The Million-Mile Journey

Grades: 
6, 7, 8

In this lesson, students read quotes and background on European Americans that exemplify their giving traditions. Students listen and summarize passages, and then illustrate one person's view or experience and place the illustration and quote on a classroom timeline in relation to the other students' illustrations and quotes (and historical context). They each report on their person in timeline order and discuss similarities across European American views.

Lesson Rating 
0
Duration 
PrintTwo Forty-Five Minute Class Periods
Objectives 

The learner will:

  • summarize a European American perspective and place in context. 
  • illustrate a concept adn viewpoint related to European philanthropy.
Materials 
  • student copies of the quotes and backgrounds of 15 European Americans
  • white paper
  • banner paper set up as a timeline, starting with 1625 and moving in 25-year intervals up to 1850 with space for illustrations and quotes
  • copies of the Vocabulary List from Lesson One
Bibliography 

Halamandaris,Val. Caring Quotes: A Compendium of Caring Thought. Washington, D.C.: Caring Publishing, 1994. ISBN: 1886450013

Instructions

Print
  1. Anticipatory Set:

    Have students help identify/locate the following countries on a map: England, the Netherlands, Spain, Italy, France, Portugal, Ireland, and Germany. Discuss the early American history of European settlers from these countries -- why they came, where they settled, and what traditions they brought along (food, language, giving traditions). 

  2. Working in groups of four, students read together a copy of Historic Excerpts of The Europeans (handout). They may take turns reading aloud. Once students have completed the reading, instruct them to put the examples in chronological order.

  3. There are 15 people on the handout. Assign each historical person to a pair of students. The pair rereads their person's quote or summary and discusses how they will illustrate a representation of the person or quote about giving. They will glue their illustration and quote to a class timeline.  

  4. When the timeline is done, discuss the timeline as a whole class. Each pair briefly summarizes the giving philosophy of their person in order of the timeline. 

    Discuss the key themes and similarities of the different European Americans. What are the key ideas and traditions, and what are the unique ideas?
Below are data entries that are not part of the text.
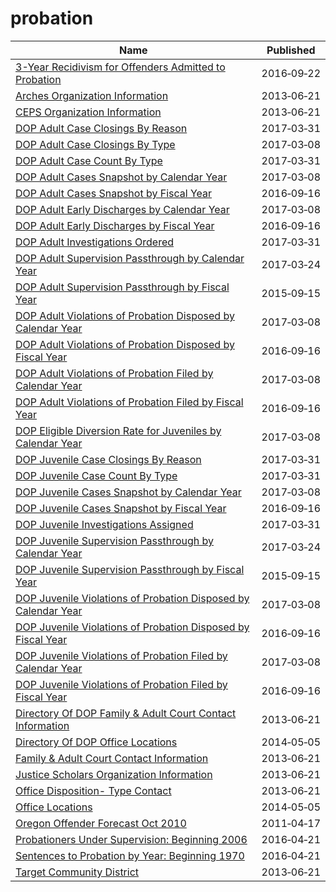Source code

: # probation

Name | Published
---- | ---------
[3-Year Recidivism for Offenders Admitted to Probation](../datasets/e9zy-uibf.md) | 2016&#x2011;09&#x2011;22
[Arches Organization Information](../datasets/jign-uhe6.md) | 2013&#x2011;06&#x2011;21
[CEPS Organization Information](../datasets/nsu8-kyp7.md) | 2013&#x2011;06&#x2011;21
[DOP Adult Case Closings By Reason](../datasets/u6p4-fsey.md) | 2017&#x2011;03&#x2011;31
[DOP Adult Case Closings By Type](../datasets/k72f-2ytm.md) | 2017&#x2011;03&#x2011;08
[DOP Adult Case Count By Type](../datasets/y3gq-zv28.md) | 2017&#x2011;03&#x2011;31
[DOP Adult Cases Snapshot by Calendar Year](../datasets/ph29-5mxy.md) | 2017&#x2011;03&#x2011;08
[DOP Adult Cases Snapshot by Fiscal Year](../datasets/8dxm-n5ha.md) | 2016&#x2011;09&#x2011;16
[DOP Adult Early Discharges by Calendar Year](../datasets/jmr8-fdbz.md) | 2017&#x2011;03&#x2011;08
[DOP Adult Early Discharges by Fiscal Year](../datasets/4e8h-wu86.md) | 2016&#x2011;09&#x2011;16
[DOP Adult Investigations Ordered](../datasets/kkwv-djnk.md) | 2017&#x2011;03&#x2011;31
[DOP Adult Supervision Passthrough by Calendar Year](../datasets/3av7-txd8.md) | 2017&#x2011;03&#x2011;24
[DOP Adult Supervision Passthrough by Fiscal Year](../datasets/9ev8-8rz6.md) | 2015&#x2011;09&#x2011;15
[DOP Adult Violations of Probation Disposed by Calendar Year](../datasets/f2cz-q2ik.md) | 2017&#x2011;03&#x2011;08
[DOP Adult Violations of Probation Disposed by Fiscal Year](../datasets/9sys-2i9y.md) | 2016&#x2011;09&#x2011;16
[DOP Adult Violations of Probation Filed by Calendar Year](../datasets/k2ye-5mmh.md) | 2017&#x2011;03&#x2011;08
[DOP Adult Violations of Probation Filed by Fiscal Year](../datasets/fve3-eee8.md) | 2016&#x2011;09&#x2011;16
[DOP Eligible Diversion Rate for Juveniles by Calendar Year](../datasets/qnwe-j5my.md) | 2017&#x2011;03&#x2011;08
[DOP Juvenile Case Closings By Reason](../datasets/wha7-46h5.md) | 2017&#x2011;03&#x2011;31
[DOP Juvenile Case Count By Type](../datasets/c49b-3kmd.md) | 2017&#x2011;03&#x2011;31
[DOP Juvenile Cases Snapshot by Calendar Year](../datasets/65js-fhgz.md) | 2017&#x2011;03&#x2011;08
[DOP Juvenile Cases Snapshot by Fiscal Year](../datasets/4epu-t832.md) | 2016&#x2011;09&#x2011;16
[DOP Juvenile Investigations Assigned](../datasets/vk9f-gvzq.md) | 2017&#x2011;03&#x2011;31
[DOP Juvenile Supervision Passthrough by Calendar Year](../datasets/6r8r-c474.md) | 2017&#x2011;03&#x2011;24
[DOP Juvenile Supervision Passthrough by Fiscal Year](../datasets/3f5y-5web.md) | 2015&#x2011;09&#x2011;15
[DOP Juvenile Violations of Probation Disposed by Calendar Year](../datasets/qf92-qkjm.md) | 2017&#x2011;03&#x2011;08
[DOP Juvenile Violations of Probation Disposed by Fiscal Year](../datasets/gi3h-3i8t.md) | 2016&#x2011;09&#x2011;16
[DOP Juvenile Violations of Probation Filed by Calendar Year](../datasets/vbgf-ket3.md) | 2017&#x2011;03&#x2011;08
[DOP Juvenile Violations of Probation Filed by Fiscal Year](../datasets/mzy5-smmw.md) | 2016&#x2011;09&#x2011;16
[Directory Of DOP Family & Adult Court Contact Information](../datasets/f46j-m4iq.md) | 2013&#x2011;06&#x2011;21
[Directory Of DOP Office Locations](../datasets/tfbb-gszk.md) | 2014&#x2011;05&#x2011;05
[Family & Adult Court Contact Information](../datasets/su6u-afcg.md) | 2013&#x2011;06&#x2011;21
[Justice Scholars Organization Information](../datasets/69w5-fdhb.md) | 2013&#x2011;06&#x2011;21
[Office Disposition- Type Contact](../datasets/x2zj-69gq.md) | 2013&#x2011;06&#x2011;21
[Office Locations](../datasets/hkud-vzzj.md) | 2014&#x2011;05&#x2011;05
[Oregon Offender Forecast Oct 2010](../datasets/cri9-bfdw.md) | 2011&#x2011;04&#x2011;17
[Probationers Under Supervision: Beginning 2006](../datasets/vxmf-aaeu.md) | 2016&#x2011;04&#x2011;21
[Sentences to Probation by Year: Beginning 1970](../datasets/ejfc-rxyg.md) | 2016&#x2011;04&#x2011;21
[Target Community District](../datasets/tngj-drbu.md) | 2013&#x2011;06&#x2011;21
Write some of these summary statements and display with the timeline for others to learn from.

  5. Have students refer to their Vocabulary List from Lesson One and discuss the words that relate to the overall views of the Europeans in regard to philanthropy. 

Philanthropy Framework

  1. Strand PHIL.II Philanthropy and Civil Society
    1. Standard PCS 02. Diverse Cultures
      1. Benchmark MS.1 Examine several examples of philanthropic traditions practiced in diverse cultures.